We grew up as Zionists in New York in the years after WWII. Even though there were few Jews in our town, Pelham Manor, the few we knew were smart and decent. Micky Schwerner came from our town, went to high school with my oldest sister. He was murdered by the Ku Klux Klan in Philadelphia, Mississippi while trying to help black people register to vote.
That is incidental. What is not incidental is the fact that, as a little boy, my first exposure to naked bodies, other than my parents, was seeing piles of them pushed into ditches by bulldozers. They were the murdered victims of Nazism. Those newsreels were played over and over and over again.
As I got older and more involved with New York City and photography and the arts, I met more and more Jewish people. Some had numbers still tattooed on their arms, from the concentration camps.
At that time Leon Uris’s book, Exodus was popular and many of us were caught up in the idealism and excitement of Israel, a new homeland for the Jewish people after the holocaust.
We all admired David Ben-Gurion and Gold Meir and many others who led the early country and defended it passionately.
There never has been co-equality and hardly even co-existence between the Israelis and the Palestinians. What I know about Palestinians is that they hate the Jews and want to “push them into the sea.” Since the Israelis are highly developed and disciplined, have all the weapons, and know how to use them, it seems to me that the Palestinians should adjust their attitude.
Not only do the Israelis hold all the cards but they also control the water.

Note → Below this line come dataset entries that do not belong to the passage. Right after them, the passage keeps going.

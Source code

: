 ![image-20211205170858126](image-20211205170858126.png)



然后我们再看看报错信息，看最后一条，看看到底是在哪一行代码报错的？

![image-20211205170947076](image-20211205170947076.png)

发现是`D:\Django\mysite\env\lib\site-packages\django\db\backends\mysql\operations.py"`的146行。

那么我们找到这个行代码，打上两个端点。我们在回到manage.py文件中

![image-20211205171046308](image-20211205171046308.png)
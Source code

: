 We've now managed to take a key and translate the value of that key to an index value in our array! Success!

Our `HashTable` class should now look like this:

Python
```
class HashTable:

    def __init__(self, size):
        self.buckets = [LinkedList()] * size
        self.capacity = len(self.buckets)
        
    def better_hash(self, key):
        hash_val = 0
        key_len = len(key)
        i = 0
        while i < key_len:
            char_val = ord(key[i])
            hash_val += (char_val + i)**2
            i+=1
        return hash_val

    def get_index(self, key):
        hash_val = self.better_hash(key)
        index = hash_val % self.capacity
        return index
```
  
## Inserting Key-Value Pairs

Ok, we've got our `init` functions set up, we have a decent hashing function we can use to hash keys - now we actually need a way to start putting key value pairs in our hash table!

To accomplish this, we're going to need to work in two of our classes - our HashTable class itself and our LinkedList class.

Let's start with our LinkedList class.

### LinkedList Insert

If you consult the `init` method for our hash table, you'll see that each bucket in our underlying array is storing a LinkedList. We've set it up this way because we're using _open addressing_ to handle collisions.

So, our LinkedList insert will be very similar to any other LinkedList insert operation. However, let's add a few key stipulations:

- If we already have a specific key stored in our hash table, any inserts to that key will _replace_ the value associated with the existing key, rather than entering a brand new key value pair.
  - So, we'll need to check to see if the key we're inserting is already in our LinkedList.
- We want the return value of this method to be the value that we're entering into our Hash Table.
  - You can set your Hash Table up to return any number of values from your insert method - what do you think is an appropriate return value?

This might be the most important of all. Israel is a beautiful, lush country and Palestine is a desert by comparison.
One card Israel does not have is the suicide card. Apparently, the one thing Palestinians can do is blow themselves up and take as many Jews with them as possible. I still remember the “the straw that broke the camel’s back” in my thinking. A pregnant Arab woman got into a big Jewish wedding and blew up about fifty people including herself and her unborn child. Any kind of sympathy I might have had for the Palestinian cause disappeared.
Currently there has been more violence in the West Bank and Gaza, ugly violence, with lots of people killed and many buildings destroyed. I am always shocked to think of all the effort it took to build those buildings, and now to have to build them again.

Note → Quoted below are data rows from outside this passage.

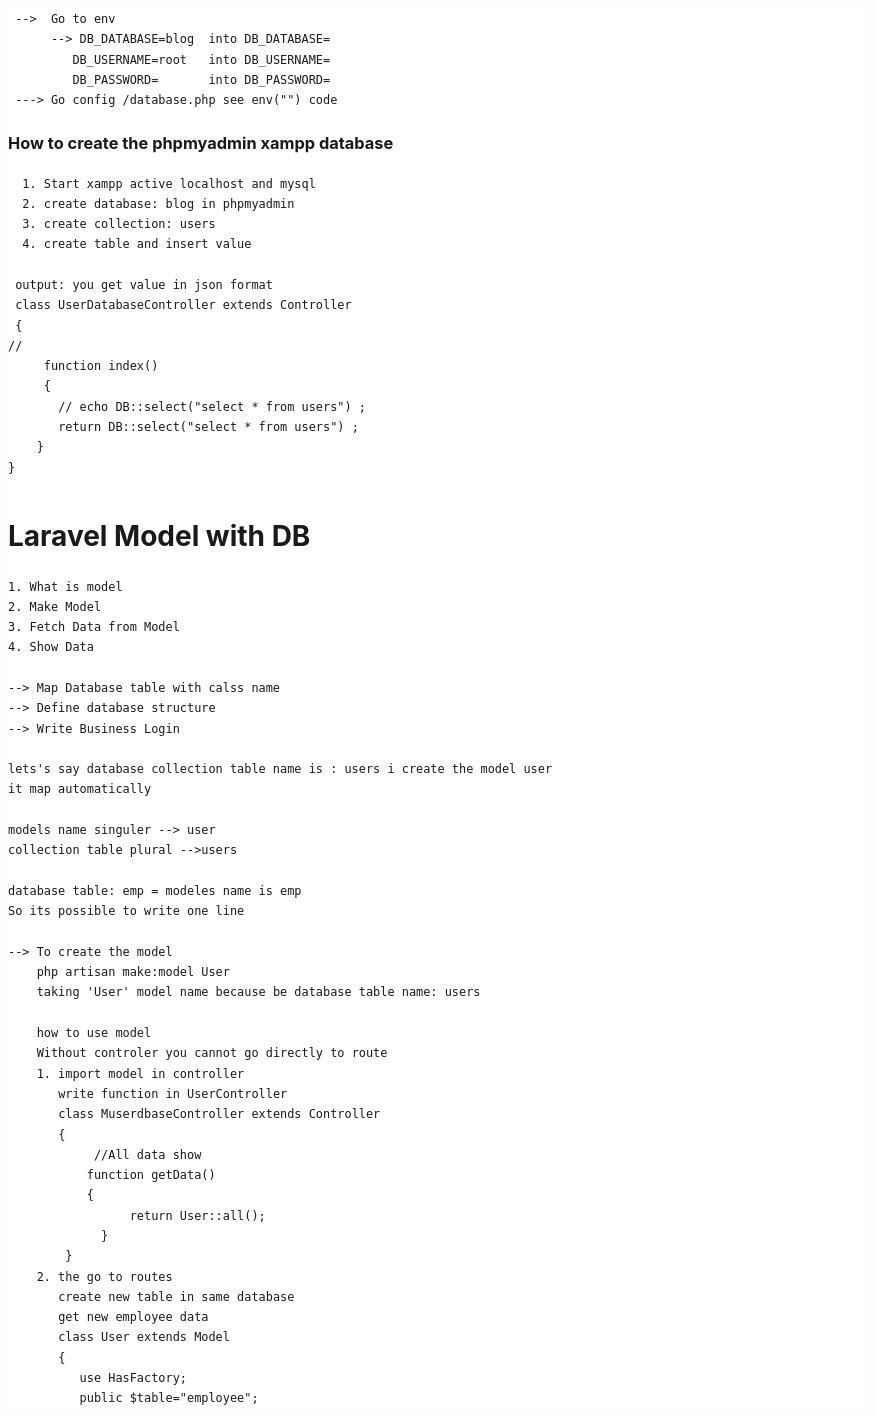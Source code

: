      -->  Go to env
          --> DB_DATABASE=blog  into DB_DATABASE=
             DB_USERNAME=root   into DB_USERNAME=
             DB_PASSWORD=       into DB_PASSWORD=
     ---> Go config /database.php see env("") code
   ###  How to create the phpmyadmin xampp database
      1. Start xampp active localhost and mysql
      2. create database: blog in phpmyadmin
      3. create collection: users 
      4. create table and insert value

     output: you get value in json format
     class UserDatabaseController extends Controller
     {
    //
         function index()
         {
           // echo DB::select("select * from users") ;
           return DB::select("select * from users") ;
        }
    }


# Laravel Model with DB
    1. What is model
    2. Make Model
    3. Fetch Data from Model
    4. Show Data

    --> Map Database table with calss name
    --> Define database structure
    --> Write Business Login

    lets's say database collection table name is : users i create the model user 
    it map automatically
    
    models name singuler --> user
    collection table plural -->users

    database table: emp = modeles name is emp 
    So its possible to write one line

    --> To create the model
        php artisan make:model User
        taking 'User' model name because be database table name: users
       
        how to use model  
        Without controler you cannot go directly to route
        1. import model in controller 
           write function in UserController
           class MuserdbaseController extends Controller
           {
                //All data show 
               function getData()
               {
                     return User::all();
                 }
            }
        2. the go to routes
           create new table in same database
           get new employee data
           class User extends Model
           {
              use HasFactory;
              public $table="employee";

It is ever the same. What could possibly change it? As long as the Israelis think the Palestinians hate them and want to destroy them, they will keep making sure that can’t happen.
Note: Some of my friends were shocked by my thoughts, “dismayed” was a word I heard. It is only my perspective, one perspective, but also a history of how I came to feel the way I do. That is all we have, to express it as we feel it and experience it. There is dualism before non-dualism to be philosophical about it.